* THE PROBLEM *
Where does the string "regions" occur in the records below? Copy every line that holds it.

-- MATERIAL PROVIDED follows --

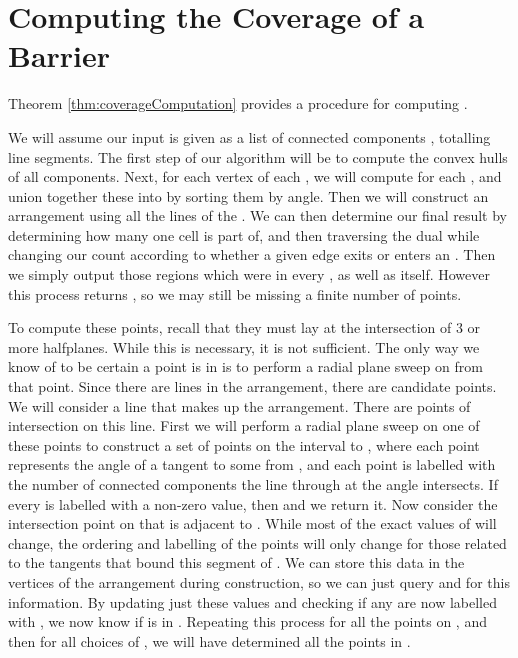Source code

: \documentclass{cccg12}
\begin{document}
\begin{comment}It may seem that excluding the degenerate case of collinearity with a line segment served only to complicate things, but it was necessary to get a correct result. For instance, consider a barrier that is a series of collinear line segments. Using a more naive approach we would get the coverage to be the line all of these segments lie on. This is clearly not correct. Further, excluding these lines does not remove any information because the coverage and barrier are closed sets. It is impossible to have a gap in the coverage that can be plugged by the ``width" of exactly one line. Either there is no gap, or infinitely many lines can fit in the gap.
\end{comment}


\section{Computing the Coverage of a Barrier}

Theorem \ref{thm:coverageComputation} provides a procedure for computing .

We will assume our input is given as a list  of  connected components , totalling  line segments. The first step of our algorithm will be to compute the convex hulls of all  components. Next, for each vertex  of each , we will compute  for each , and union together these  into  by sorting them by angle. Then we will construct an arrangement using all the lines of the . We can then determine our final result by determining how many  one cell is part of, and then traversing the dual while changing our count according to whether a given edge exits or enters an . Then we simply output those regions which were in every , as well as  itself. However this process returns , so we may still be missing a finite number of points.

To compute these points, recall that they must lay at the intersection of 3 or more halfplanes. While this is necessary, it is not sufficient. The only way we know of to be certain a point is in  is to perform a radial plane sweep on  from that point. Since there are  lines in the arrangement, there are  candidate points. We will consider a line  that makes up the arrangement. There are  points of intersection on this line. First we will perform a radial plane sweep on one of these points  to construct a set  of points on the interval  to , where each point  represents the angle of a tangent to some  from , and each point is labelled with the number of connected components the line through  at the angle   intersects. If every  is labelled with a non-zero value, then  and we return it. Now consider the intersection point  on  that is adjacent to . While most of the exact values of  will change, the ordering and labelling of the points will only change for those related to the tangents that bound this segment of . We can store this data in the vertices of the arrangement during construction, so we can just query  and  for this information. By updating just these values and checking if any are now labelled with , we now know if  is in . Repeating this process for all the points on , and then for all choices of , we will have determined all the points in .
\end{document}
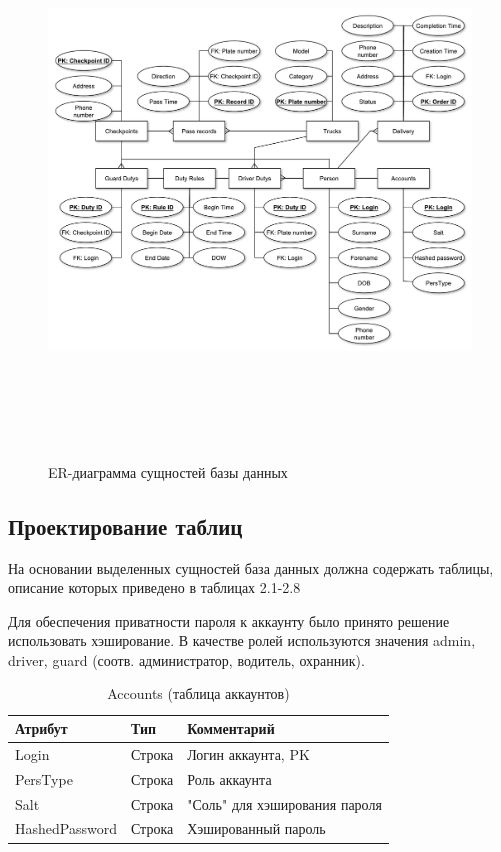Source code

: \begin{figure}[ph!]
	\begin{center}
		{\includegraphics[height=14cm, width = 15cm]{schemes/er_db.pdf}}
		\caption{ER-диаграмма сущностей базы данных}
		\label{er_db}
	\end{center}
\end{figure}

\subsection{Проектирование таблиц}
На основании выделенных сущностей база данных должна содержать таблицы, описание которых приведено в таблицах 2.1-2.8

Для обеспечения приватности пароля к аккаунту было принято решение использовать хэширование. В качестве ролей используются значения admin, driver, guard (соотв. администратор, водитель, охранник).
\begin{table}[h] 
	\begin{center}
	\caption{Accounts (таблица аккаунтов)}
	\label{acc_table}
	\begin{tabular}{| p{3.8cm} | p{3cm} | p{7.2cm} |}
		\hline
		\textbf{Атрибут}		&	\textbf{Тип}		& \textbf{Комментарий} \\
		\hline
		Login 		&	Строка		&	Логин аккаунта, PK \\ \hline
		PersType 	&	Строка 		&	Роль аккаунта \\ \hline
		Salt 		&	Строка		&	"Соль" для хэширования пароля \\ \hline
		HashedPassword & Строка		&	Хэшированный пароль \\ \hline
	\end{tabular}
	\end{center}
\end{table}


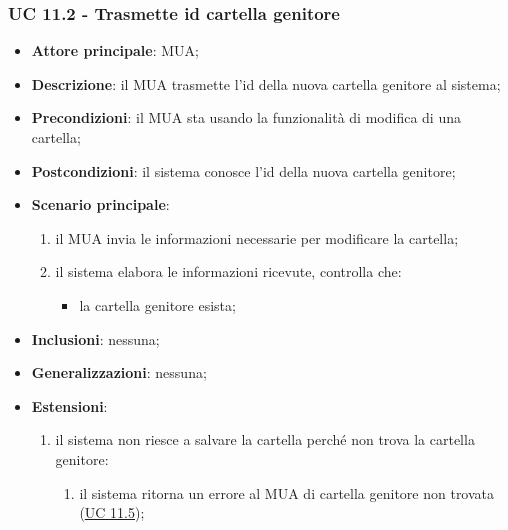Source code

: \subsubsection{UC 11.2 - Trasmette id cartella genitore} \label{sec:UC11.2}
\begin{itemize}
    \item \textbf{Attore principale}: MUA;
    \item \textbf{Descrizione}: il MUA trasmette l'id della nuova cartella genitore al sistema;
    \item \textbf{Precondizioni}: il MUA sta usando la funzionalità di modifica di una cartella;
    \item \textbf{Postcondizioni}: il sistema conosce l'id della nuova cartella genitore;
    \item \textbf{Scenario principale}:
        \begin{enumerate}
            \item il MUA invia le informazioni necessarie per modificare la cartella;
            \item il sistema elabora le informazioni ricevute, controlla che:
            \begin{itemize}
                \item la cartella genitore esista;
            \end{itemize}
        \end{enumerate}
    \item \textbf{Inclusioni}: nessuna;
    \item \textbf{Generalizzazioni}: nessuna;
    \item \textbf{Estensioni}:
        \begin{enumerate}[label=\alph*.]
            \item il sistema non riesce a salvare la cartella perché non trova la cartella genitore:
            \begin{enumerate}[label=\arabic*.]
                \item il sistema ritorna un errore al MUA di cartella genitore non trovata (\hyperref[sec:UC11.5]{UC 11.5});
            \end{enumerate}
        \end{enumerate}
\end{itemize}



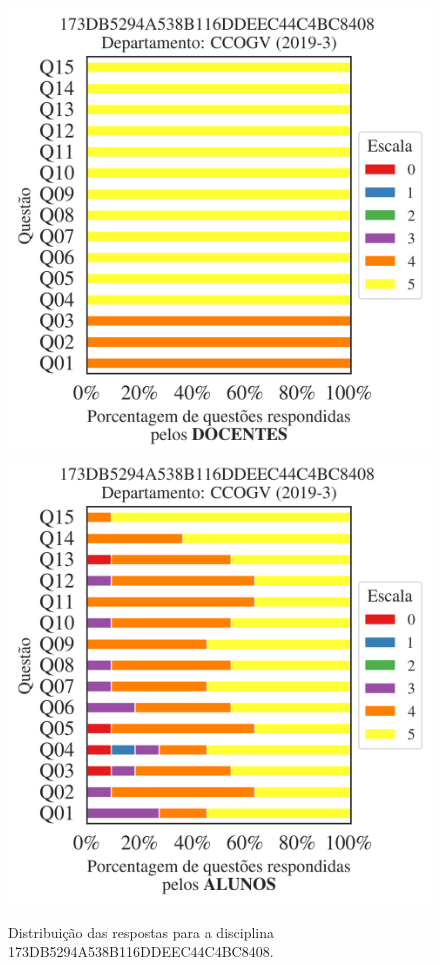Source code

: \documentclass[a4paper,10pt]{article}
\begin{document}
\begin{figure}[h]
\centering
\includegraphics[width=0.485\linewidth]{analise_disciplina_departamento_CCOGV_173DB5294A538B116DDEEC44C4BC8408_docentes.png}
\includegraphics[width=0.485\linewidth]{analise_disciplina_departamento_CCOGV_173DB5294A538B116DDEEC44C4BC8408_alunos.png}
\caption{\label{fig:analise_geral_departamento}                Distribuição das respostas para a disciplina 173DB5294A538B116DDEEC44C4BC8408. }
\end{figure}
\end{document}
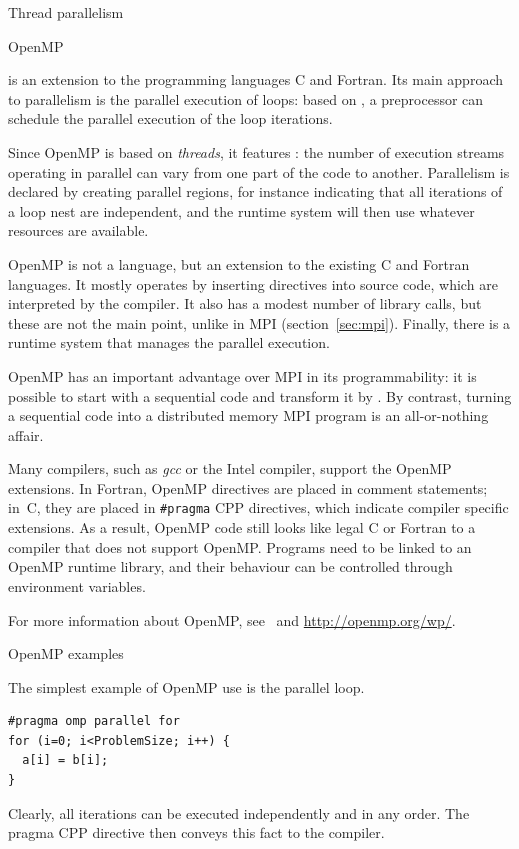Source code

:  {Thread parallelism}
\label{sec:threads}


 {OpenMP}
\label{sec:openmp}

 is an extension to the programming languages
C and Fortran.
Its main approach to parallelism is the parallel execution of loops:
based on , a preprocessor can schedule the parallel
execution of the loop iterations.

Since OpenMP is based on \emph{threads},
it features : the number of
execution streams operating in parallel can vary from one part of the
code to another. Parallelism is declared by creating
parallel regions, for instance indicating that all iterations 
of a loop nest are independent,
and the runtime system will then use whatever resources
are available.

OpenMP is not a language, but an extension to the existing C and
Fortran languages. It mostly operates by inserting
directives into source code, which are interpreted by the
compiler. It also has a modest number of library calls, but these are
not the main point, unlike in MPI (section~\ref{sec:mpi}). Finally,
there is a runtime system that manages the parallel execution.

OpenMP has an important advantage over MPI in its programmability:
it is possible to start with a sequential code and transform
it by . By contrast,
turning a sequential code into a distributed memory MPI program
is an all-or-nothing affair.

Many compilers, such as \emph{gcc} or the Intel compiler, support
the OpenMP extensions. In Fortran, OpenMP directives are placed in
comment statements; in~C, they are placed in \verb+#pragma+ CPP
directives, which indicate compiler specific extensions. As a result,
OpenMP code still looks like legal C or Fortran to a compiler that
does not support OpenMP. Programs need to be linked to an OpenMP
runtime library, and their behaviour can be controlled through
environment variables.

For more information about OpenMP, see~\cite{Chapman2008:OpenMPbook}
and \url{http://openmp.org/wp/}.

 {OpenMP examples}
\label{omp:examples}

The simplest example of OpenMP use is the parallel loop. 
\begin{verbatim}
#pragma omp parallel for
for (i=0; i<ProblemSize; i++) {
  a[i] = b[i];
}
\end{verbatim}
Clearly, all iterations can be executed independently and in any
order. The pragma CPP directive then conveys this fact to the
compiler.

-- MATERIAL PROVIDED concluded --

* RESULT *
We will assume our input is given as a list  of  connected components , totalling  line segments. The first step of our algorithm will be to compute the convex hulls of all  components. Next, for each vertex  of each , we will compute  for each , and union together these  into  by sorting them by angle. Then we will construct an arrangement using all the lines of the . We can then determine our final result by determining how many  one cell is part of, and then traversing the dual while changing our count according to whether a given edge exits or enters an . Then we simply output those regions which were in every , as well as  itself. However this process returns , so we may still be missing a finite number of points.
parallel regions, for instance indicating that all iterations 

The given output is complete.